[Saved entries]

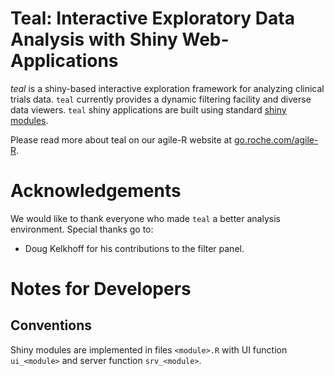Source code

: # Teal: Interactive Exploratory Data Analysis with Shiny Web-Applications


*teal* is a shiny-based interactive exploration framework for analyzing clinical
trials data. `teal` currently provides a dynamic filtering facility and diverse
data viewers. `teal` shiny applications are built using standard [shiny
modules](https://shiny.rstudio.com/articles/modules.html).

Please read more about teal on our agile-R website at [go.roche.com/agile-R](http://go.roche.com/agile-R).
 

# Acknowledgements

We would like to thank everyone who made `teal` a better analysis environment. Special thanks go to:

 * Doug Kelkhoff for his contributions to the filter panel.
 

# Notes for Developers
## Conventions
Shiny modules are implemented in files `<module>.R` with UI function `ui_<module>` and server function `srv_<module>`.
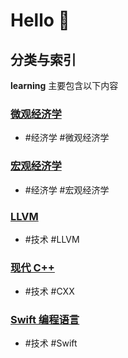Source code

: # Hello 👋

## 分类与索引

**learning** 主要包含以下内容

### [微观经济学](https://learning.modoo.zone/microeconomics/)

- #经济学 #微观经济学

### [宏观经济学](https://learning.modoo.zone/macroeconomics/)

- #经济学 #宏观经济学 

### [LLVM](https://learning.modoo.zone/llvm/)

- #技术 #LLVM

### [现代 C++](https://learning.modoo.zone/modern-cxx/)

- #技术 #CXX

### [Swift 编程语言](https://learning.modoo.zone/swift-book/)

- #技术 #Swift
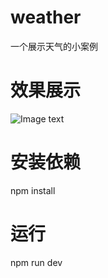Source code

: # weather
一个展示天气的小案例
# 效果展示
![Image text](https://github.com/catbea/weather/blob/master/weather.png)

# 安装依赖
npm install 
# 运行
npm run dev
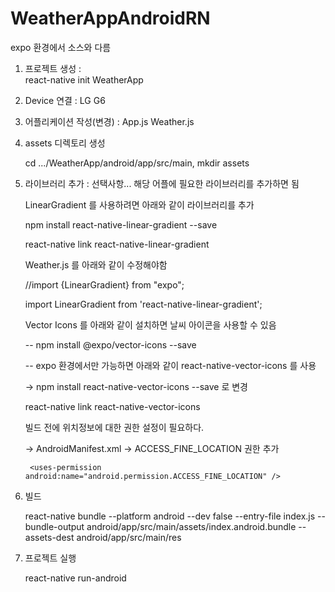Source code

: # WeatherAppAndroidRN
expo 환경에서 소스와 다름


1. 프로젝트 생성 :  
	react-native init WeatherApp
2. Device 연결 : LG G6 

3. 어플리케이션 작성(변경) : 
	App.js
	Weather.js

4. assets 디렉토리 생성

	cd .../WeatherApp/android/app/src/main,  mkdir assets

5. 라이브러리 추가 : 선택사항... 해당 어플에 필요한 라이브러리를 추가하면 됨


	LinearGradient 를 사용하려면 아래와 같이 라이브러리를 추가

	npm install react-native-linear-gradient --save

	react-native link react-native-linear-gradient

	Weather.js 를 아래와 같이 수정해야함

	//import {LinearGradient} from "expo";

	import LinearGradient from 'react-native-linear-gradient';



	Vector Icons 를 아래와 같이 설치하면 날씨 아이콘을 사용할 수 있음

	-- npm install @expo/vector-icons --save

	-- expo 환경에서만 가능하면 아래와 같이  react-native-vector-icons 를 사용


	-> npm install react-native-vector-icons --save 로 변경

	react-native link react-native-vector-icons


	빌드 전에 위치정보에 대한 권한 설정이 필요하다.

	-> AndroidManifest.xml  -> ACCESS_FINE_LOCATION 권한 추가

   	<!-- Add location by gus -->
    	<uses-permission android:name="android.permission.ACCESS_FINE_LOCATION" />
    

6. 빌드

	react-native bundle --platform android --dev false --entry-file index.js --bundle-output android/app/src/main/assets/index.android.bundle --assets-dest android/app/src/main/res

7. 프로젝트 실행

	react-native run-android

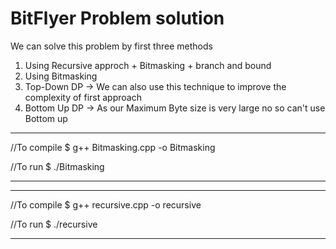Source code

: # BitFlyer Problem solution
We can solve this problem by first three methods 
1) Using Recursive approch + Bitmasking + branch and bound
2) Using Bitmasking 
3) Top-Down DP  ->  We can also use this technique to improve the complexity of first approach
4) Bottom Up DP ->  As our Maximum Byte size is very large no so can't use Bottom up


************************************
//To compile 
$ g++ Bitmasking.cpp -o Bitmasking

//To run
$ ./Bitmasking
***********************************


***********************************
//To compile 
$ g++ recursive.cpp -o recursive

//To run
$ ./recursive
***********************************
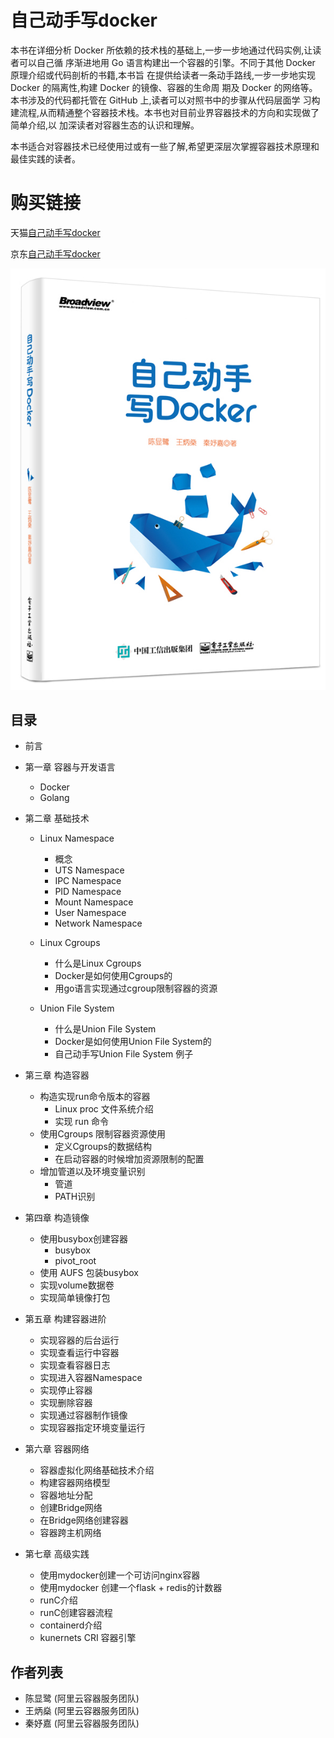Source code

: # 自己动手写docker
  本书在详细分析 Docker 所依赖的技术栈的基础上,一步一步地通过代码实例,让读者可以自己循 序渐进地用 Go 语言构建出一个容器的引擎。不同于其他 Docker 原理介绍或代码剖析的书籍,本书旨 在提供给读者一条动手路线,一步一步地实现 Docker 的隔离性,构建 Docker 的镜像、容器的生命周 期及 Docker 的网络等。本书涉及的代码都托管在 GitHub 上,读者可以对照书中的步骤从代码层面学 习构建流程,从而精通整个容器技术栈。本书也对目前业界容器技术的方向和实现做了简单介绍,以 加深读者对容器生态的认识和理解。

  本书适合对容器技术已经使用过或有一些了解,希望更深层次掌握容器技术原理和最佳实践的读者。

# 购买链接
天猫[自己动手写docker](https://detail.tmall.com/item.htm?spm=a230r.1.14.27.L5ZqXQ&id=553996951094&ns=1&abbucket=15)

京东[自己动手写docker](https://item.jd.com/12109237.html)

![_Docker_01_](book-pic.jpg)

## 目录
- 前言

- 第一章 容器与开发语言
	- Docker
	- Golang

- 第二章 基础技术
	- Linux Namespace
  		- 概念
  		- UTS Namespace
  		- IPC Namespace
  		- PID Namespace
  		- Mount Namespace
  		- User Namespace
  		- Network Namespace
	- Linux Cgroups
  		- 什么是Linux Cgroups
  		- Docker是如何使用Cgroups的
  		- 用go语言实现通过cgroup限制容器的资源

  	- Union File System
  		- 什么是Union File System
  		- Docker是如何使用Union File System的
  		- 自己动手写Union File System 例子

- 第三章  构造容器
	-  构造实现run命令版本的容器
		- Linux proc 文件系统介绍
		- 实现 run 命令
	- 使用Cgroups 限制容器资源使用
		- 定义Cgroups的数据结构
		- 在启动容器的时候增加资源限制的配置
	- 增加管道以及环境变量识别
		- 管道
		- PATH识别

- 第四章 构造镜像
	- 使用busybox创建容器
		- busybox
		- pivot_root
	- 使用 AUFS 包装busybox
	- 实现volume数据卷
	- 实现简单镜像打包

- 第五章 构建容器进阶
	- 实现容器的后台运行
	- 实现查看运行中容器
	- 实现查看容器日志
	- 实现进入容器Namespace
	- 实现停止容器
	- 实现删除容器
	- 实现通过容器制作镜像
	- 实现容器指定环境变量运行

- 第六章 容器网络
	- 容器虚拟化网络基础技术介绍
	- 构建容器网络模型
	- 容器地址分配
	- 创建Bridge网络
 	- 在Bridge网络创建容器
 	- 容器跨主机网络

- 第七章 高级实践
	- 使用mydocker创建一个可访问nginx容器
	- 使用mydocker 创建一个flask + redis的计数器
	- runC介绍
	- runC创建容器流程
	- containerd介绍
	- kunernets CRI 容器引擎

## 作者列表
- 陈显鹭 (阿里云容器服务团队)
- 王炳燊 (阿里云容器服务团队)
- 秦妤嘉 (阿里云容器服务团队)
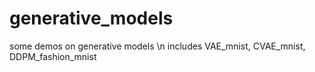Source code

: # generative_models
some demos on generative models \n
includes VAE_mnist, CVAE_mnist, DDPM_fashion_mnist
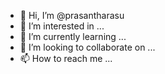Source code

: - 👋 Hi, I’m @prasantharasu
- 👀 I’m interested in ...
- 🌱 I’m currently learning ...
- 💞️ I’m looking to collaborate on ...
- 📫 How to reach me ...

<!---
prasantharasu/prasantharasu is a ✨ special ✨ repository because its `README.md` (this file) appears on your GitHub profile.
You can click the Preview link to take a look at your changes.
--->
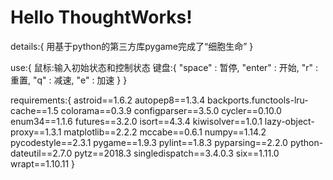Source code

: # Hello ThoughtWorks!

details:{
	用基于python的第三方库pygame完成了“细胞生命”
}

use:{
	鼠标:输入初始状态和控制状态
	键盘:{
			"space" : 暂停,
			"enter" : 开始,
			"r"     : 重置,
			"q"     : 减速,
			"e"     : 加速
		}
}

requirements:{
	astroid==1.6.2 
	autopep8==1.3.4 
	backports.functools-lru-cache==1.5 
	colorama==0.3.9 
	configparser==3.5.0 
	cycler==0.10.0 
	enum34==1.1.6 
	futures==3.2.0 
	isort==4.3.4 
	kiwisolver==1.0.1 
	lazy-object-proxy==1.3.1 
	matplotlib==2.2.2 
	mccabe==0.6.1 
	numpy==1.14.2 
	pycodestyle==2.3.1 
	pygame==1.9.3 
	pylint==1.8.3 
	pyparsing==2.2.0 
	python-dateutil==2.7.0 
	pytz==2018.3 
	singledispatch==3.4.0.3 
	six==1.11.0 
	wrapt==1.10.11 
}


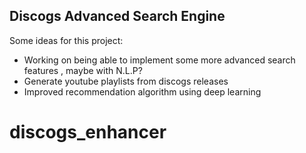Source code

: ## Discogs Advanced Search Engine

Some ideas for this project:
  - Working on being able to implement some more advanced search features , maybe with N.L.P?
  - Generate youtube playlists from discogs releases
  - Improved recommendation algorithm using deep learning


# discogs_enhancer

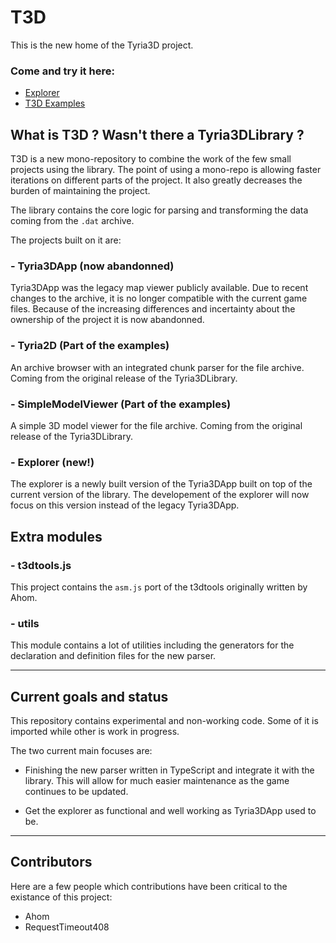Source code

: # T3D

This is the new home of the Tyria3D project.

### Come and try it here:

- [Explorer](https://njibhu.github.io/t3d/explorer/index.html)
- [T3D Examples](https://njibhu.github.io/t3d/examples/index.html)

## What is T3D ? Wasn't there a Tyria3DLibrary ?

T3D is a new mono-repository to combine the work of the few small projects using the library.
The point of using a mono-repo is allowing faster iterations on different parts of the project. It also greatly decreases the burden of maintaining the project.

The library contains the core logic for parsing and transforming the data coming from the `.dat` archive.

The projects built on it are:

### - Tyria3DApp (now abandonned)

Tyria3DApp was the legacy map viewer publicly available. Due to recent changes to the archive, it is no longer compatible with the current game files. Because of the increasing differences and incertainty about the ownership of the project it is now abandonned.

### - Tyria2D (Part of the examples)

An archive browser with an integrated chunk parser for the file archive. Coming from the original release of the Tyria3DLibrary.

### - SimpleModelViewer (Part of the examples)

A simple 3D model viewer for the file archive. Coming from the original release of the Tyria3DLibrary.

### - Explorer (new!)

The explorer is a newly built version of the Tyria3DApp built on top of the current version of the library. The developement of the explorer will now focus on this version instead of the legacy Tyria3DApp.

## Extra modules

### - t3dtools.js

This project contains the `asm.js` port of the t3dtools originally written by Ahom.

### - utils

This module contains a lot of utilities including the generators for the declaration and definition files for the new parser.

---

## Current goals and status

This repository contains experimental and non-working code. Some of it is imported while other is work in progress.

The two current main focuses are:

- Finishing the new parser written in TypeScript and integrate it with the library. This will allow for much easier maintenance as the game continues to be updated.

- Get the explorer as functional and well working as Tyria3DApp used to be.

---

## Contributors

Here are a few people which contributions have been critical to the existance of this project:

- Ahom
- RequestTimeout408
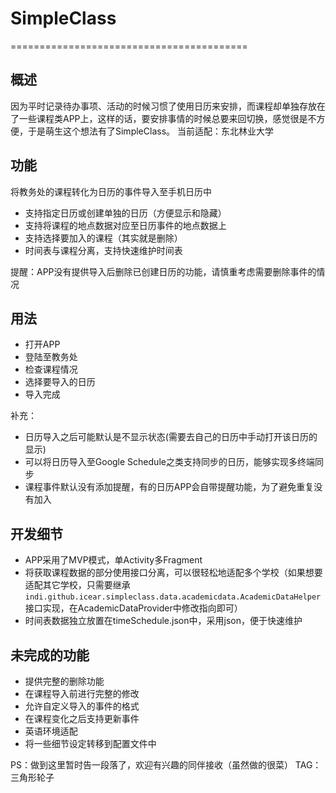 # SimpleClass
=========================================
## 概述

因为平时记录待办事项、活动的时候习惯了使用日历来安排，而课程却单独存放在了一些课程类APP上，这样的话，要安排事情的时候总要来回切换，感觉很是不方便，于是萌生这个想法有了SimpleClass。
当前适配：东北林业大学

## 功能

将教务处的课程转化为日历的事件导入至手机日历中
- 支持指定日历或创建单独的日历（方便显示和隐藏）
- 支持将课程的地点数据对应至日历事件的地点数据上
- 支持选择要加入的课程（其实就是删除）
- 时间表与课程分离，支持快速维护时间表

提醒：APP没有提供导入后删除已创建日历的功能，请慎重考虑需要删除事件的情况

## 用法

- 打开APP
- 登陆至教务处
- 检查课程情况
- 选择要导入的日历
- 导入完成

补充：
- 日历导入之后可能默认是不显示状态(需要去自己的日历中手动打开该日历的显示)
- 可以将日历导入至Google Schedule之类支持同步的日历，能够实现多终端同步
- 课程事件默认没有添加提醒，有的日历APP会自带提醒功能，为了避免重复没有加入

## 开发细节

- APP采用了MVP模式，单Activity多Fragment
- 将获取课程数据的部分使用接口分离，可以很轻松地适配多个学校（如果想要适配其它学校，只需要继承`indi.github.icear.simpleclass.data.academicdata.AcademicDataHelper`接口实现，在AcademicDataProvider中修改指向即可）
- 时间表数据独立放置在timeSchedule.json中，采用json，便于快速维护

## 未完成的功能

- 提供完整的删除功能
- 在课程导入前进行完整的修改
- 允许自定义导入的事件的格式
- 在课程变化之后支持更新事件
- 英语环境适配
- 将一些细节设定转移到配置文件中

PS：做到这里暂时告一段落了，欢迎有兴趣的同伴接收（虽然做的很菜）
TAG：三角形轮子
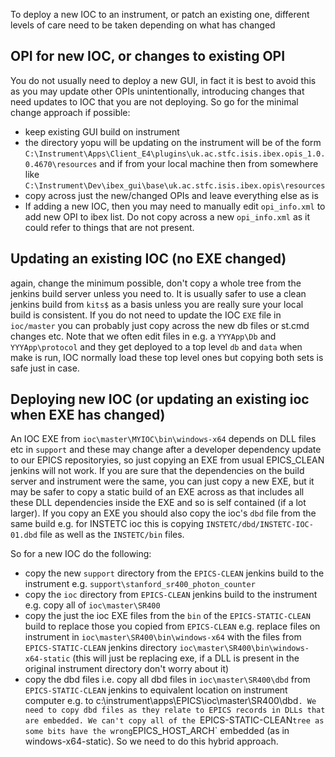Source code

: To deploy a new IOC to an instrument, or patch an existing one, different levels of care need to be taken depending on what has changed

## OPI for new IOC, or changes to existing OPI

You do not usually need to deploy a new GUI, in fact it is best to avoid this as you may update other OPIs unintentionally, introducing changes that need updates to IOC that you are not deploying. So go for the minimal change approach if possible:
- keep existing GUI build on instrument
- the directory yopu will be updating on the instrument will be of the form `C:\Instrument\Apps\Client_E4\plugins\uk.ac.stfc.isis.ibex.opis_1.0.0.4670\resources` and if from your local machine then from somewhere like `C:\Instrument\Dev\ibex_gui\base\uk.ac.stfc.isis.ibex.opis\resources`
- copy across just the new/changed OPIs and leave everything else as is
- If adding a new IOC, then you may need to manually edit `opi_info.xml` to add new OPI to ibex list. Do not copy across a new `opi_info.xml` as it could refer to things that are not present.   

## Updating an existing IOC (no EXE changed)

again, change the minimum possible, don't copy a whole tree from the jenkins build server unless you need to. It is usually safer to use a clean jenkins build from `kits$` as a basis unless you are really sure your local build is consistent. If you do not need to update the IOC `EXE` file in `ioc/master` you can probably just copy across the new db files or st.cmd changes etc. Note that we often edit files in e.g. a `YYYApp\Db` and `YYYApp\protocol` and they get deployed to a top level `db` and `data` when make is run, IOC normally load these top level ones but copying both sets is safe just in case.

##  Deploying new IOC (or updating an existing ioc when EXE has changed)

An IOC EXE from `ioc\master\MYIOC\bin\windows-x64` depends on DLL files etc in `support` and these may change after a developer dependency update to our EPICS repositoryies, so just copying an EXE from usual EPICS_CLEAN jenkins will not work. If you are sure that the dependencies on the build server and instrument were the same, you can just copy a new EXE, but it may be safer to copy a static build of an EXE across as that includes all these DLL dependencies inside the EXE and so is self contained (if a lot larger). If you copy an EXE you should also copy the ioc's `dbd` file from the same build e.g. for INSTETC ioc this is copying `INSTETC/dbd/INSTETC-IOC-01.dbd` file as well as the `INSTETC/bin` files.

So for a new IOC do the following:

* copy the new `support` directory from the `EPICS-CLEAN` jenkins build to the instrument e.g. `support\stanford_sr400_photon_counter`
* copy the `ioc` directory from `EPICS-CLEAN` jenkins build to the instrument e.g. copy all of `ioc\master\SR400`
* copy the just the ioc EXE files from the `bin` of the `EPICS-STATIC-CLEAN` build to replace those you copied from `EPICS-CLEAN` e.g. replace files on instrument in `ioc\master\SR400\bin\windows-x64` with the files from `EPICS-STATIC-CLEAN` jenkins directory `ioc\master\SR400\bin\windows-x64-static` (this will just be replacing exe, if a DLL is present in the original instrument directory don't worry about it)
* copy the dbd files i.e. copy all dbd files in `ioc\master\SR400\dbd` from `EPICS-STATIC-CLEAN` jenkins to equivalent location on instrument computer e.g. to c:\instrument\apps\EPICS\ioc\master\SR400\dbd`. We need to copy dbd files as they relate to EPICS records in DLLs that are embedded. We can't copy all of the `EPICS-STATIC-CLEAN` tree as some bits have the wrong `EPICS_HOST_ARCH` embedded (as in windows-x64-static). So we need to do this hybrid approach.
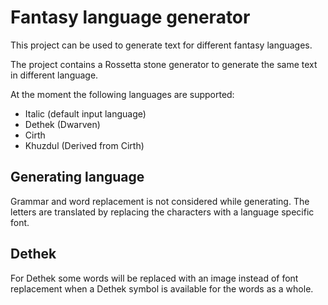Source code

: Fantasy language generator
==========================

This project can be used to generate text for different fantasy
languages.

The project contains a Rossetta stone generator to generate the
same text in different language.

At the moment the following languages are supported:
- Italic (default input language)
- Dethek (Dwarven)
- Cirth
- Khuzdul (Derived from Cirth)

## Generating language

Grammar and word replacement is not considered while generating.
The letters are translated by replacing the characters with a language
specific font.

## Dethek

For Dethek some words will be replaced with an image instead of font
replacement when a Dethek symbol is available for the words as a whole.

Exercise prompt — Each line in the data that holds the word "mono" must be copied.

Response box —
T3D is a new mono-repository to combine the work of the few small projects using the library.
The point of using a mono-repo is allowing faster iterations on different parts of the project. It also greatly decreases the burden of maintaining the project.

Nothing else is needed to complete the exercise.